Author | Aleksandr Solzhenitsyn |
---|---|
Original title | Один день Ивана Денисовича |
Translator | Ralph Parker (1963); Ron Hingley and Max Hayward (1963); Gillon Aitken (1970); H.T. Willetts (1991) |
Country | Soviet Union |
Language | Russian |
Publisher | Signet Classic |
Publication date
|
1962 |
ISBN | |
OCLC | 29526909 |
One Day in the Life of Ivan Denisovich (Russian: Оди́н день Ива́на Дени́совича Odin den' Ivana Denisovicha pronounced [ɐˈdʲin ˈdʲenʲ ɪˈvanə dʲɪˈnʲisəvʲɪtɕə]) is a novel written by Aleksandr Solzhenitsyn, first published in November 1962 in the Soviet literary magazine Novy Mir (New World).
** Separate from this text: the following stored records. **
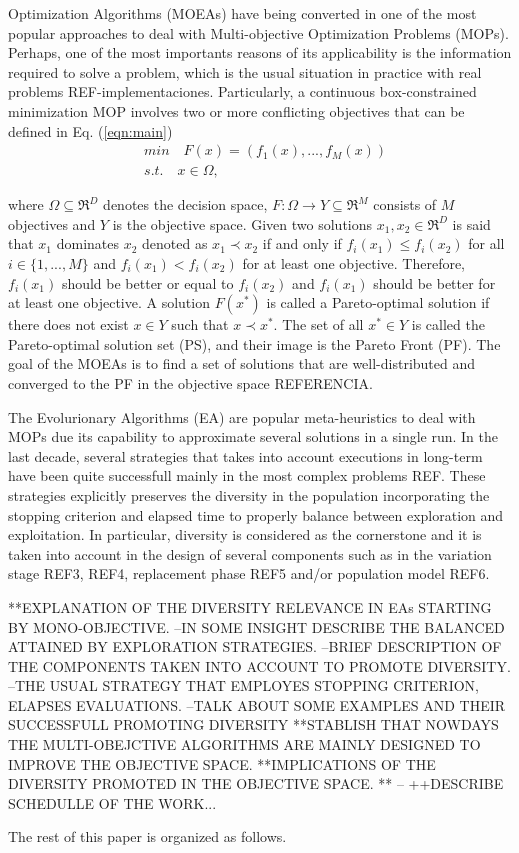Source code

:  Optimization Algorithms (MOEAs) have being converted in one of the most popular approaches to deal with Multi-objective Optimization Problems (MOPs).
%
Perhaps, one of the most importants reasons of its applicability is the information required to solve a problem, which is the usual situation in practice with real problems REF-implementaciones.
%
Particularly, a continuous box-constrained minimization MOP involves two or more conflicting objectives that can be defined in Eq. (\ref{eqn:main})
\begin{equation}\label{eqn:main}
\begin{split}
&min \quad F(x) = (f_1(x), ..., f_M(x)) \\
&s.t. \quad x \in \Omega,
\end{split}
\end{equation}

where $\Omega \subseteq \Re^D$ denotes the decision space, $F: \Omega \rightarrow Y \subseteq \Re^M$ consists of $M$ objectives and $Y$ is the objective space.
%
Given two solutions $x_1, x_2 \in \Re^D$ is said that $x_1$ dominates $x_2$ denoted as $x_1 \prec x_2$ if and only if $f_i(x_1) \leq f_i(x_2)$ for all $i \in \{1,...,M\}$ and $f_i(x_1) < f_i(x_2)$ for at least one objective.
%
Therefore, $f_i(x_1)$ should be better or equal to $f_i(x_2)$ and $f_i(x_1)$ should be better for at least one objective.
%
A solution $F(x^*)$ is called a Pareto-optimal solution if there does not exist $x \in Y$ such that $x \prec x^*$.
%
The set of all $x^* \in Y$ is called the Pareto-optimal solution set (PS), and their image is the Pareto Front (PF).
%
The goal of the MOEAs is to find a set of solutions that are well-distributed and converged to the PF in the objective space REFERENCIA.
%

The Evolurionary Algorithms (EA) are popular meta-heuristics to deal with MOPs due its capability to approximate several solutions in a single run.
%
In the last decade, several strategies that takes into account executions in long-term have been quite successfull mainly in the most complex problems REF.
%
These strategies explicitly preserves the diversity in the population incorporating the stopping criterion and elapsed time to properly balance between exploration and exploitation.
%
In particular, diversity is considered as the cornerstone and it is taken into account in the design of several components such as in the variation stage REF3, REF4, replacement phase REF5 and/or population model REF6.
%

%
**EXPLANATION OF THE DIVERSITY RELEVANCE IN EAs STARTING BY MONO-OBJECTIVE.
	--IN SOME INSIGHT DESCRIBE THE BALANCED ATTAINED BY EXPLORATION STRATEGIES.
	--BRIEF DESCRIPTION OF THE COMPONENTS TAKEN INTO ACCOUNT TO PROMOTE DIVERSITY.
	--THE USUAL STRATEGY THAT EMPLOYES STOPPING CRITERION, ELAPSES EVALUATIONS.
	--TALK ABOUT SOME EXAMPLES AND THEIR SUCCESSFULL PROMOTING DIVERSITY
**STABLISH THAT NOWDAYS THE MULTI-OBEJCTIVE ALGORITHMS ARE MAINLY DESIGNED TO IMPROVE THE OBJECTIVE SPACE.
**IMPLICATIONS OF THE DIVERSITY PROMOTED IN THE OBJECTIVE SPACE.
**
	--
++DESCRIBE SCHEDULLE OF THE WORK...


The rest of this paper is organized as follows.

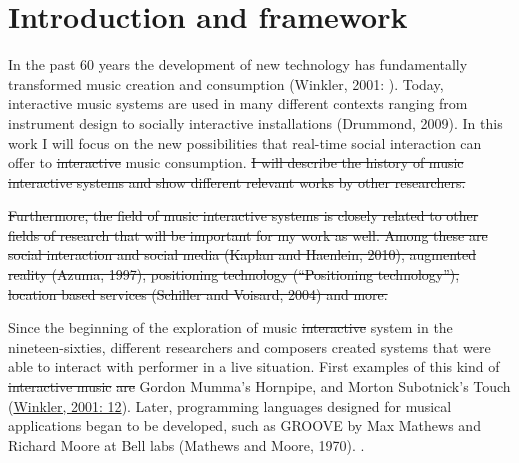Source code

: \section{Introduction and framework}


In the past 60 years the development of new technology has fundamentally transformed music creation and consumption (Winkler, 2001: ). Today, interactive music systems are used in many different contexts ranging from instrument design to socially interactive installations (Drummond, 2009). In this work I will focus on the new possibilities that real-time social interaction can offer to \st{interactive} music consumption. \st{I will describe the history of music interactive systems and show different relevant works by other researchers.} 

\st{Furthermore, the field of music interactive systems is closely related to other fields of research that will be important for my work as well. Among these are social interaction and social media (Kaplan and Haenlein, 2010), augmented reality (Azuma, 1997), positioning technology (``Positioning technology''), location based services (Schiller and Voisard, 2004) and more.}

Since the beginning of the exploration  of  music \st{interactive} system in the nineteen-sixties, different researchers and composers created systems that were able to interact with performer in a live situation. First examples of this kind of \st{interactive music} \st{are}   Gordon Mumma's Hornpipe, and Morton Subotnick's Touch (\href{http://blog.lib.umn.edu/geers001/emusic/14_assig_ComposingInteractiveMusicCh1-2.pdf}{Winkler, 2001: 12}). Later, programming languages designed for musical applications began to be developed, such as GROOVE by Max Mathews and Richard Moore at Bell labs (Mathews and Moore, 1970). .

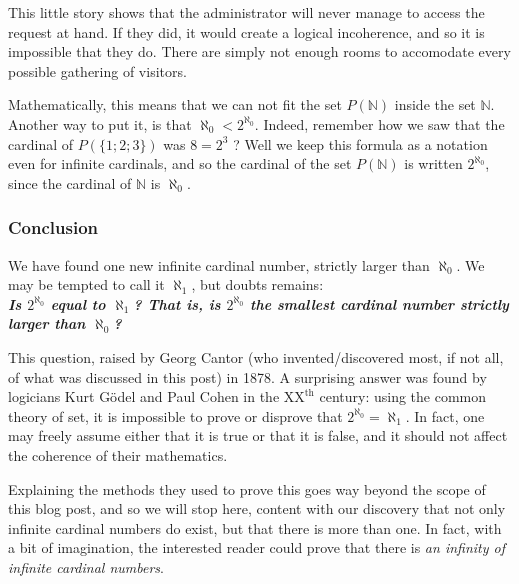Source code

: \documentclass[
]{article}
\begin{document}
This little story shows that the administrator will never manage to
access the request at hand. If they did, it would create a logical
incoherence, and so it is impossible that they do. There are simply not
enough rooms to accomodate every possible gathering of visitors.

Mathematically, this means that we can not fit the set \(P(\mathbb{N})\)
inside the set \(\mathbb{N}\). Another way to put it, is that
\(\aleph_0 < 2^{\aleph_0}\). Indeed, remember how we saw that the
cardinal of \(P(\{1;2;3\})\) was \(8 = 2^3\) ? Well we keep this formula
as a notation even for infinite cardinals, and so the cardinal of the
set \(P(\mathbb{N})\) is written \(2^{\aleph_0}\), since the cardinal of
\(\mathbb{N}\) is \(\aleph_0\).

\hypertarget{conclusion}{%
\subsubsection{Conclusion}\label{conclusion}}

We have found one new infinite cardinal number, strictly larger than
\(\aleph_0\). We may be tempted to call it \(\aleph_1\), but doubts
remains:\\
\textbf{\emph{Is \(2^{\aleph_0}\) equal to \(\aleph_1\)? That is, is
\(2^{\aleph_0}\) the smallest cardinal number strictly larger than
\(\aleph_0\)?}}

This question, raised by Georg Cantor (who invented/discovered most, if
not all, of what was discussed in this post) in 1878. A surprising
answer was found by logicians Kurt Gödel and Paul Cohen in the
\(\text{XX}^{\text{th}}\) century: using the common theory of set, it is
impossible to prove or disprove that \(2^{\aleph_0} = \aleph_1\). In
fact, one may freely assume either that it is true or that it is false,
and it should not affect the coherence of their mathematics.

Explaining the methods they used to prove this goes way beyond the scope
of this blog post, and so we will stop here, content with our discovery
that not only infinite cardinal numbers do exist, but that there is more
than one. In fact, with a bit of imagination, the interested reader
could prove that there is \emph{an infinity of infinite cardinal
numbers}.
\end{document}
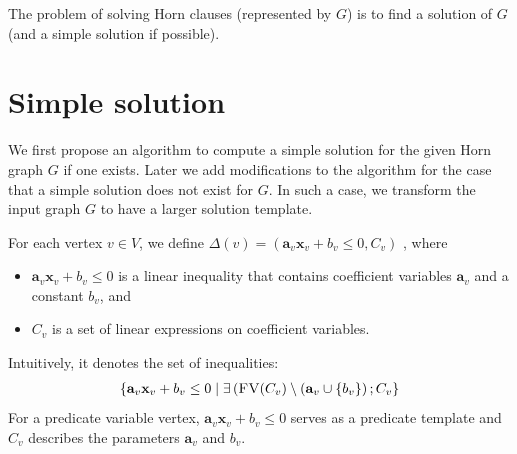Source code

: The problem of solving Horn clauses (represented by $G$) is to find a
solution of $G$ (and a simple solution if possible).

\section{Simple solution}

We first propose an algorithm to compute a simple solution for the
given Horn graph $G$ if one exists.  Later we add modifications to the
algorithm for the case that a simple solution does not exist for $G$.
In such a case, we transform the input graph $G$ to have a larger
solution template.

For each vertex $v \in V$, we define
$\Delta(v) = (\mathbf{a}_v \mathbf{x}_v + b_v \leq 0, C_v)$
, where
\begin{itemize}
\item $\mathbf{a}_v \mathbf{x}_v + b_v \leq 0$ is a linear inequality
  that contains coefficient variables $\mathbf{a}_v$ and a constant
  $b_v$, and
\item $C_v$ is a set of linear expressions on coefficient variables.
\end{itemize}
Intuitively, it denotes the set of inequalities:
\begin{align*}
\left\lbrace
 \mathbf{a}_v \mathbf{x}_v + b_v \leq 0 \mid
 \exists \left( \textsc{FV}(C_v)
  \setminus (\mathbf{a}_v \cup \left\lbrace b_v \right\rbrace
 \right); C_v
\right\rbrace
\end{align*}
For a predicate variable vertex,
$\mathbf{a}_v \mathbf{x}_v + b_v \leq 0$ serves as a predicate
template and $C_v$ describes the parameters $\mathbf{a}_v$ and $b_v$.


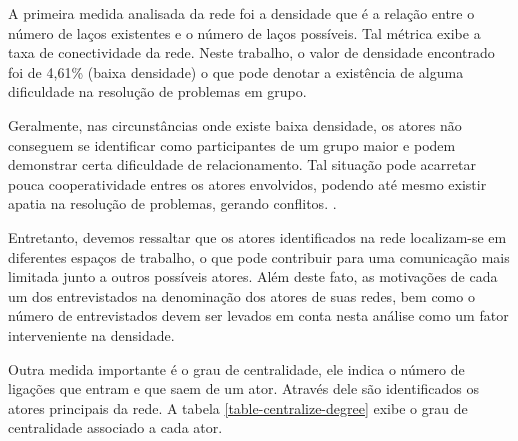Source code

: A primeira medida analisada da rede foi a densidade que é a relação entre o número de laços existentes e o número de laços possíveis. Tal métrica exibe a taxa de conectividade da rede. Neste trabalho, o valor de densidade encontrado foi de 4,61\% (baixa densidade) o que pode denotar a existência de alguma dificuldade na resolução de problemas em grupo.

Geralmente, nas circunstâncias onde existe baixa densidade, os atores não conseguem se identificar como participantes de um grupo maior e podem demonstrar certa dificuldade de relacionamento. Tal situação pode acarretar pouca cooperatividade entres os atores envolvidos, podendo até mesmo existir apatia na resolução de problemas, gerando conflitos. \cite{hanneman2001centralidad}.

Entretanto, devemos ressaltar que os atores identificados na rede localizam-se em diferentes espaços de trabalho, o que pode contribuir para uma comunicação mais limitada junto a outros possíveis atores. Além deste fato, as motivações de cada um dos entrevistados na denominação dos atores de suas redes, bem como o número de entrevistados devem ser levados em conta nesta análise como um fator interveniente na densidade. 

Outra medida importante é o grau de centralidade, ele indica o número de ligações que entram e que saem de um ator. Através dele são identificados os atores principais da rede. A tabela \ref{table-centralize-degree} exibe o grau de centralidade associado a cada ator.

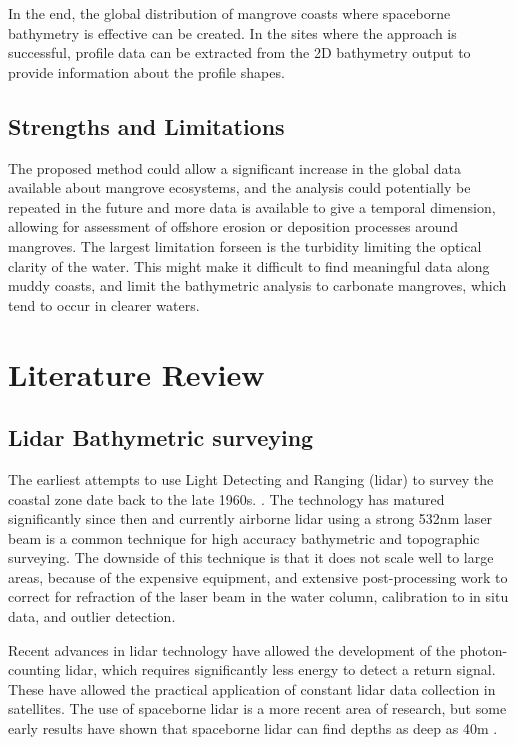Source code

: In the end, the global distribution of mangrove coasts where spaceborne bathymetry is effective can be created. In the sites where the approach is successful, profile data can be extracted from the 2D bathymetry output to provide information about the profile shapes.


\section{Strengths and Limitations}

The proposed method could allow a significant increase in the global data available about mangrove ecosystems, and the analysis could potentially be repeated in the future and more data is available to give a temporal dimension, allowing for assessment of offshore erosion or deposition processes around mangroves. The largest limitation forseen is the turbidity limiting the optical clarity of the water. This might make it difficult to find meaningful data along muddy coasts, and limit the bathymetric analysis to carbonate mangroves, which tend to occur in clearer waters.


\chapter{Literature Review}

\section{Lidar Bathymetric surveying}

The earliest attempts to use Light Detecting and Ranging (lidar) to survey the coastal zone date back to the late 1960s. \parencite{Bailly2016}. The technology has matured significantly since then and currently airborne lidar using a strong 532nm laser beam is a common technique for high accuracy bathymetric and topographic surveying. The downside of this technique is that it does not scale well to large areas, because of the expensive equipment, and extensive post-processing work to correct for refraction of the laser beam in the water column, calibration to in situ data, and outlier detection.

Recent advances in lidar technology have allowed the development of the photon-counting lidar, which requires significantly less energy to detect a return signal. These have allowed the practical application of constant lidar data collection in satellites. The use of spaceborne lidar is a more recent area of research, but some early results have shown that spaceborne lidar can find depths as deep as 40m \parencite{Parrish2019}.

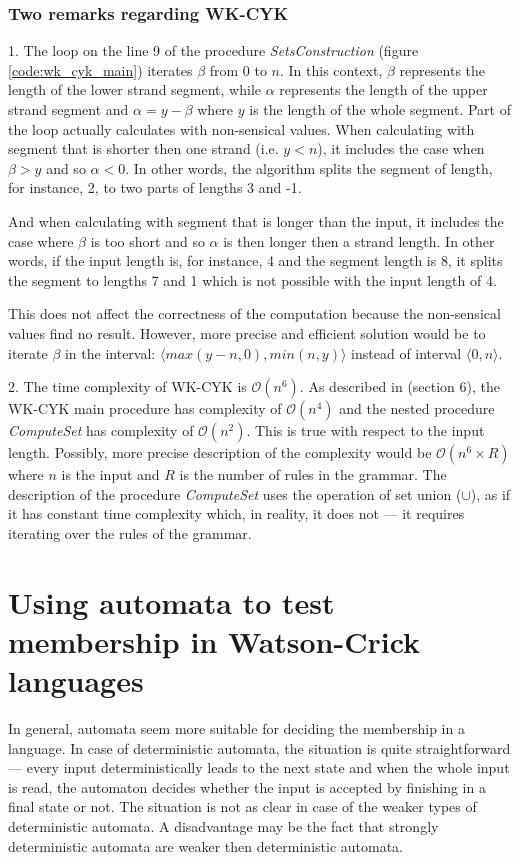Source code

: \subsubsection{Two remarks regarding WK-CYK}
1. The loop on the line 9 of the procedure \textit{SetsConstruction} (figure \ref{code:wk_cyk_main}) iterates $\beta$ from 0 to $n$. In this context, $\beta$ represents the length of the lower strand segment, while $\alpha$ represents the length of the upper strand segment and $\alpha = y - \beta$ where $y$ is the length of the whole segment. Part of the loop actually calculates with non-sensical values. When calculating with segment that is shorter then one strand (i.e. $y < n$), it includes the case when $\beta > y$ and so $\alpha < 0$. In other words, the algorithm splits the segment of length, for instance, 2, to two parts of lengths 3 and -1.

And when calculating with segment that is longer than the input, it includes the case where $\beta$ is too short and so $\alpha$ is then longer then a strand length. In other words, if the input length is, for instance, 4 and the segment length is 8, it splits the segment to lengths 7 and 1 which is not possible with the input length of 4.

This does not affect the correctness of the computation because the non-sensical values find no result. However, more precise and efficient solution would be to iterate $\beta$ in the interval: $\langle max(y-n, 0), min(n, y)\rangle$ instead of interval $\langle 0, n\rangle$.

\medskip

2. The time complexity of WK-CYK is $\mathcal{O}(n^6)$. As described in \cite{WK_CYK} (section 6), the WK-CYK main procedure has complexity of $\mathcal{O}(n^4)$ and the nested procedure \textit{ComputeSet} has complexity of $\mathcal{O}(n^2)$. This is true with respect to the input length. Possibly, more precise description of the complexity would be $\mathcal{O}(n^6 \times R)$ where $n$ is the input and $R$ is the number of rules in the grammar. The description of the procedure \textit{ComputeSet} uses the operation of set union ($\cup$), as if it has constant time complexity which, in reality, it does not --- it requires iterating over the rules of the grammar.

\section{Using automata to test membership in Watson-Crick languages}
In general, automata seem more suitable for deciding the membership in a language. In case of deterministic automata, the situation is quite straightforward --- every input deterministically leads to the next state and when the whole input is read, the automaton decides whether the input is accepted by finishing in a final state or not. The situation is not as clear in case of the weaker types of deterministic automata. A disadvantage may be the fact that strongly deterministic automata are weaker then deterministic automata.

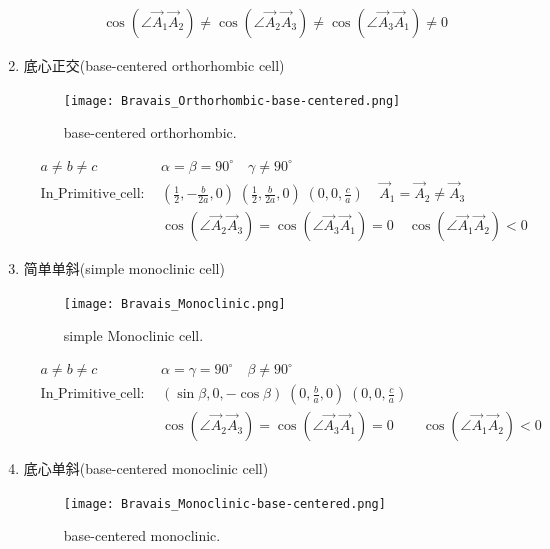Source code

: \documentclass{article}      %
\begin{document}
\begin{enumerate}
\begin{displaymath}
\begin{aligned}
		& &\cos(\angle\vec A_1\vec A_2)\neq\cos(\angle\vec A_2\vec A_3)\neq\cos(\angle\vec A_3\vec A_1)\neq0
	\end{aligned}
\end{displaymath}
		\item 底心正交(\textrm{base-centered orthorhombic cell})
\begin{figure}[h!]
\centering
\texttt{[image: Bravais\_Orthorhombic-base-centered.png]}
\caption{\small base-centered orthorhombic.}%
\label{Bravais:orthorhombic-base-centered}
\end{figure}
\begin{displaymath}
	\begin{aligned}
		&a\neq b\neq c &\alpha=\beta=90^{\circ}\quad\gamma\neq90^{\circ} \\
	&\mathrm{In\_Primitive\_cell}:~&(\frac12,-\frac{b}{2a},0)\;(\frac12,\frac{b}{2a},0)\;(0,0,\frac{c}{a})\;\;\;\;\vec A_1=\vec A_2\neq\vec A_3\\
		& &\cos(\angle\vec A_2\vec A_3)=\cos(\angle\vec A_3\vec A_1)=0\quad\cos(\angle\vec A_1\vec A_2)<0
	\end{aligned}
\end{displaymath}
		\item 简单单斜(\textrm{simple monoclinic cell})
\begin{figure}[h!]
\centering
\texttt{[image: Bravais\_Monoclinic.png]}
\caption{\small simple Monoclinic cell.}%
\label{Bravais:monoclinic}
\end{figure}
\begin{displaymath}
	\begin{aligned}
		&a\neq b\neq c &\alpha=\gamma=90^{\circ}\quad\beta\neq90^{\circ} \\
	&\mathrm{In\_Primitive\_cell}:~&(\sin\beta,0,-\cos\beta)\;(0,\frac{b}{a},0)\;(0,0,\frac{c}{a})\\
		& &\cos(\angle\vec A_2\vec A_3)=\cos(\angle\vec A_3\vec A_1)=0\qquad\cos(\angle\vec A_1\vec A_2)<0
	\end{aligned}
\end{displaymath}
		\item 底心单斜(\textrm{base-centered monoclinic cell})
\begin{figure}[h!]
\centering
\texttt{[image: Bravais\_Monoclinic-base-centered.png]}
\caption{\small base-centered monoclinic.}%
\label{Bravais:base-centered monoclinic}
\end{figure}
\begin{displaymath}

\end{displaymath}
\end{enumerate}
\end{document}
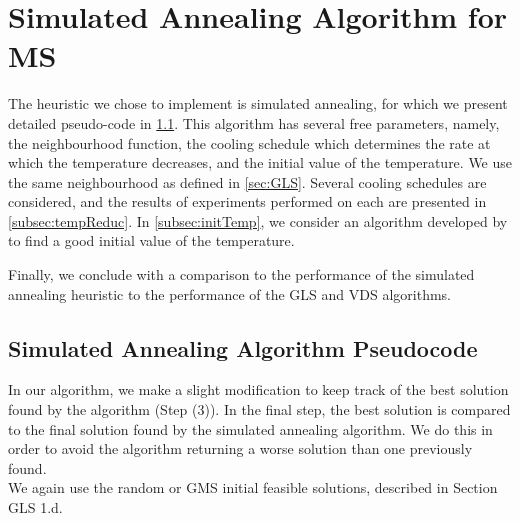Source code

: \documentclass[12pt,a4paper,reqno]{article}
\begin{document}
\newpage
\section{Simulated Annealing Algorithm for MS}
\label{sec:simulatedannealing}

The heuristic we chose to implement is simulated annealing, for which we present detailed pseudo-code in \ref{subsec:SA_pseudo}. This algorithm has several free parameters, namely, the neighbourhood function, the cooling schedule which determines the rate at which the temperature decreases, and the initial value of the temperature. We use the same neighbourhood as defined in \ref{sec:GLS}. Several cooling schedules are considered, and the results of experiments performed on each are presented in \ref{subsec:tempReduc}. In \ref{subsec:initTemp}, we consider an algorithm developed by \citet{ameur2004} to find a good initial value of the temperature.

Finally, we conclude with a comparison to the performance of the simulated annealing heuristic to the performance of the GLS and VDS algorithms.

\subsection{Simulated Annealing Algorithm Pseudocode}
\label{subsec:SA_pseudo}
In our algorithm, we make a slight modification to keep track of the best solution found by the algorithm (Step (3)). In the final step, the best solution is compared to the final solution found by the simulated annealing algorithm. We do this in order to avoid the algorithm returning a worse solution than one previously found. \\

We again use the random or GMS initial feasible solutions, described in Section GLS 1.d. \\
\end{document}
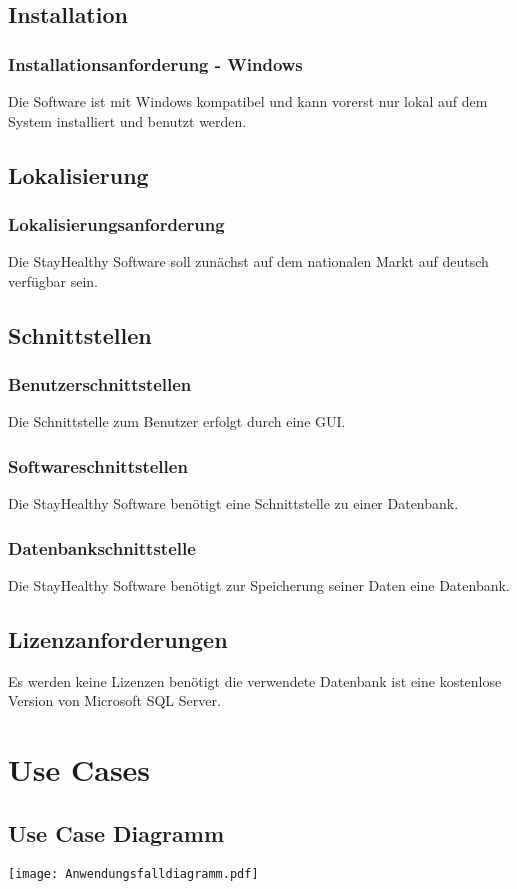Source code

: \documentclass[12pt,a4paper,onecolumn]{article}
\begin{document}
\subsection{Installation}
\subsubsection{Installationsanforderung - Windows}
Die Software ist mit Windows kompatibel und kann vorerst nur lokal auf dem System installiert und benutzt werden.
\subsection{Lokalisierung}
\subsubsection{Lokalisierungsanforderung}
Die StayHealthy Software soll zunächst auf dem nationalen Markt auf deutsch verfügbar sein.
\subsection{Schnittstellen}
\subsubsection{Benutzerschnittstellen}
Die Schnittstelle zum Benutzer erfolgt durch eine GUI.
\subsubsection{Softwareschnittstellen}
Die StayHealthy Software benötigt eine Schnittstelle zu einer Datenbank.
\subsubsection{Datenbankschnittstelle}
Die StayHealthy Software benötigt zur Speicherung seiner Daten eine Datenbank.
\subsection{Lizenzanforderungen}
Es werden keine Lizenzen benötigt die verwendete Datenbank ist eine kostenlose Version von Microsoft SQL Server.

\section{Use Cases}
\subsection{Use Case Diagramm}
\texttt{[image: Anwendungsfalldiagramm.pdf]}
\end{document}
The story is set in a Soviet labor camp in the 1950s and describes a single day of ordinary prisoner Ivan Denisovich Shukhov.
The book's publication was an extraordinary event in Soviet literary history since never before had an account of Stalinist repression been openly distributed. Novy Mir editor Aleksandr Tvardovsky wrote a short introduction for the issue entitled "Instead of a Foreword" to prepare the journal's readers for what they were about to experience.
At least five English translations have been made. Of those, the Ralph Parker's translation (New York: Dutton, 1963) was the first to be published, followed by Ronald Hingley and Max Hayward's (New York: Praeger, 1963), Bela Von Block's (New York: Lancer 1963), and Gillon Aitken's (New York: Farrar Straus Giroux, 1971). The fifth translation, by H.T. Willetts (New York: Noonday/Farrar Straus Giroux, 1991), is the only one that is based on the canonical Russian text and the only one authorized by Solzhenitsyn. The English spelling of some character names differs slightly among the translations; those below are from the Hingley and Hayward translation.
Ivan Denisovich Shukhov has been sentenced to a camp in the Soviet gulag system. He was accused of becoming a spy after being captured by the Germans as a prisoner of war during World War II. He is innocent, but is sentenced to ten years in a forced labor camp.